Hagiographical account
The life of Sakkiya Nayanar is described in the Periya Puranam by Sekkizhar (12th century), which is a hagiography of the 63 Nayanars. Sakkiya is one of the six Nayanars from the region of Tondai Nadu and lived around the time the Pallava dynasty ruled the area. He is considered a historical figure from the 6th century CE, pre-dating Appar Tirunavukkarasar and Sambandar, both dating from the 7th century CE.

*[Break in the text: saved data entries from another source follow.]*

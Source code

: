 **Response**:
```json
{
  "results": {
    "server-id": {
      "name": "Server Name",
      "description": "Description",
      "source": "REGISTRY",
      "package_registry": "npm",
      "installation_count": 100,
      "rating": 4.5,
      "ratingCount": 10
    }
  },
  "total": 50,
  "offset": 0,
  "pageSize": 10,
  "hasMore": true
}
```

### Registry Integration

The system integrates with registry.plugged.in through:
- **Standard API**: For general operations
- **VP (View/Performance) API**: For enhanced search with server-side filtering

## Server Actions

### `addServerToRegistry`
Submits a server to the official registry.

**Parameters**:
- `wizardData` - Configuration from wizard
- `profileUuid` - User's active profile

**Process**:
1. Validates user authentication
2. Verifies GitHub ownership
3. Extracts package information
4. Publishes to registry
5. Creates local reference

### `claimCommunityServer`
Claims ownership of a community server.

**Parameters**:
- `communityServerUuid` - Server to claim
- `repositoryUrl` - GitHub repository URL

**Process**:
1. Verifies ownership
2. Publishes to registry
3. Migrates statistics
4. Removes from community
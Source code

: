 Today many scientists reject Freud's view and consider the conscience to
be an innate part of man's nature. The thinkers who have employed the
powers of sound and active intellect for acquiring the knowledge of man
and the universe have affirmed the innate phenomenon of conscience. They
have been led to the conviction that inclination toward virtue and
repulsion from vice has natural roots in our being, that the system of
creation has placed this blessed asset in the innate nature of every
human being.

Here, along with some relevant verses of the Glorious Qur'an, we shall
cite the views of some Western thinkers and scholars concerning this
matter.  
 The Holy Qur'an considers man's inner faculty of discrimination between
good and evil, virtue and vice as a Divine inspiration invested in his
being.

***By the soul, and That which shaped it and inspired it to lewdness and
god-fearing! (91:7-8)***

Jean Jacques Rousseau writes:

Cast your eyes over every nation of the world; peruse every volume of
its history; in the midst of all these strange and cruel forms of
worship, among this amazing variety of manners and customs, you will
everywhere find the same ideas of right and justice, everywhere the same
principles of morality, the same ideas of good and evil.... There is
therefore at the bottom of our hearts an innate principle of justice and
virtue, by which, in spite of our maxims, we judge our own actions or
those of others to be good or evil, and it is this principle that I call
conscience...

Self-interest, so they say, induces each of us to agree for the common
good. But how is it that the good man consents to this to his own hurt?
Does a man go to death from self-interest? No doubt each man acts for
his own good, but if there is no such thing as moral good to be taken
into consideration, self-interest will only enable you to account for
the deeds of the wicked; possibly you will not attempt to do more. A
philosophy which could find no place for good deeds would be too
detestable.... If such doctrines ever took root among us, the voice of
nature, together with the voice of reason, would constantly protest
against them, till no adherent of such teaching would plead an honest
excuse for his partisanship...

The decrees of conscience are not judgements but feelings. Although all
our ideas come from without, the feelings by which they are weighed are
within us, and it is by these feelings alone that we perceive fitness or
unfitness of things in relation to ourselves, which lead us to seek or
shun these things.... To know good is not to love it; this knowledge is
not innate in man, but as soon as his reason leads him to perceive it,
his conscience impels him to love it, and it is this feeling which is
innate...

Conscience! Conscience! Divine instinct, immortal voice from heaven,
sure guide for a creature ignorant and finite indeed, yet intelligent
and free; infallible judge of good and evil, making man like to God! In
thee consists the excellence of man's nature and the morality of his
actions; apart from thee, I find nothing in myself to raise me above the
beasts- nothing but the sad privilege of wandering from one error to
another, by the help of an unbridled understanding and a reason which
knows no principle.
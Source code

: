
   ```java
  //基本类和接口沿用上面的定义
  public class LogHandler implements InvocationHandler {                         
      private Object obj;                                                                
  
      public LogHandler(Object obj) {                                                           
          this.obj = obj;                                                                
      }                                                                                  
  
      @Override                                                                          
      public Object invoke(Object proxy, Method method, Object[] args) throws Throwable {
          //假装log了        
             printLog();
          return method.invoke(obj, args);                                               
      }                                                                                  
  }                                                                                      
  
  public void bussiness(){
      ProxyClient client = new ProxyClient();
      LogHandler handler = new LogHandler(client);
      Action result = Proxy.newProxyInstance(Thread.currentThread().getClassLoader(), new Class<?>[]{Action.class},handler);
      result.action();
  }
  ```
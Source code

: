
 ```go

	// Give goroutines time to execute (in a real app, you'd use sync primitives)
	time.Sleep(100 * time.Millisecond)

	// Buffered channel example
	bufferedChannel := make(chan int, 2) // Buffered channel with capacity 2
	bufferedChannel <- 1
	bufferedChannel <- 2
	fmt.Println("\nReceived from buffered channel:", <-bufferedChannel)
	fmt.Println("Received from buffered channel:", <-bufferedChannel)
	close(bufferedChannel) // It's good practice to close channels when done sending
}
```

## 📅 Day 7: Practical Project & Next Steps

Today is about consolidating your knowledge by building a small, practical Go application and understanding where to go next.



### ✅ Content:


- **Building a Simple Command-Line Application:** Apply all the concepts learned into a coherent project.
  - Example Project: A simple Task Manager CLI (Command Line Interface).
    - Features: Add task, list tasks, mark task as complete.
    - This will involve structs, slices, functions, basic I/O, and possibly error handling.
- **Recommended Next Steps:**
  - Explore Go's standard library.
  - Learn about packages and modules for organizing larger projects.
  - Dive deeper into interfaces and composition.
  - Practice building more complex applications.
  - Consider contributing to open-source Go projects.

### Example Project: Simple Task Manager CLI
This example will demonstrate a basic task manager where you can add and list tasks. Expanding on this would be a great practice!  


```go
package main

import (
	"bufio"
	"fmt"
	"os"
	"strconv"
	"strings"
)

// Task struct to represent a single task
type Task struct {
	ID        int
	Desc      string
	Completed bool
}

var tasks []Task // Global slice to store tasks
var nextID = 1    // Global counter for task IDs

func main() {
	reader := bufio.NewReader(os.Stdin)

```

Sakkiya Nayanar was born in the rural village of Tiru Changa Mangai, modern-day Sangaramangai, Nagapattinam District, Tamil Nadu, India. The village at the time was dominated by Tamil Buddhists, followers and contemporaries of the Pallava prince Bodhidharma. Religious tensions were strife during this period, with attacks on Hindus being a regular occurrence. Sakkiya and his family were agricultural land owners from a Hindu Vellalar background, albeit they did become assimilated for their own safety and started posing as Buddhists. In keeping in line with the rest of the Buddhist populace as well as being legitimately interested in spirituality, he went to Kanchipuram and studied at a monastery, eventually becoming a Buddhist monk (Bhikshu). Sakkiya was well-versed in Buddhist theology and philosophy. This is also the origination of his name Sakkiya, a Tamil derivation of Shakya, the name of the clan of the Buddha belonged to. However, Buddhism did not relinquish his thirst for knowledge and enlightenment. So, he embraced Shaivism, however, he did not give up the garb of a Buddhist monk and continued to dress in saffron garments as he was convinced that external appearances did not matter for self-realization. Sakkiya then realised that Shaivism was the true path to salvation and became a devotee of the god Shiva, eventually accepting Shaivism. He realised that the Shaiva philosophy of "the deed, doer, its effect and the controller of the effect" was the most accurate and Shiva was the Truth he was seeking.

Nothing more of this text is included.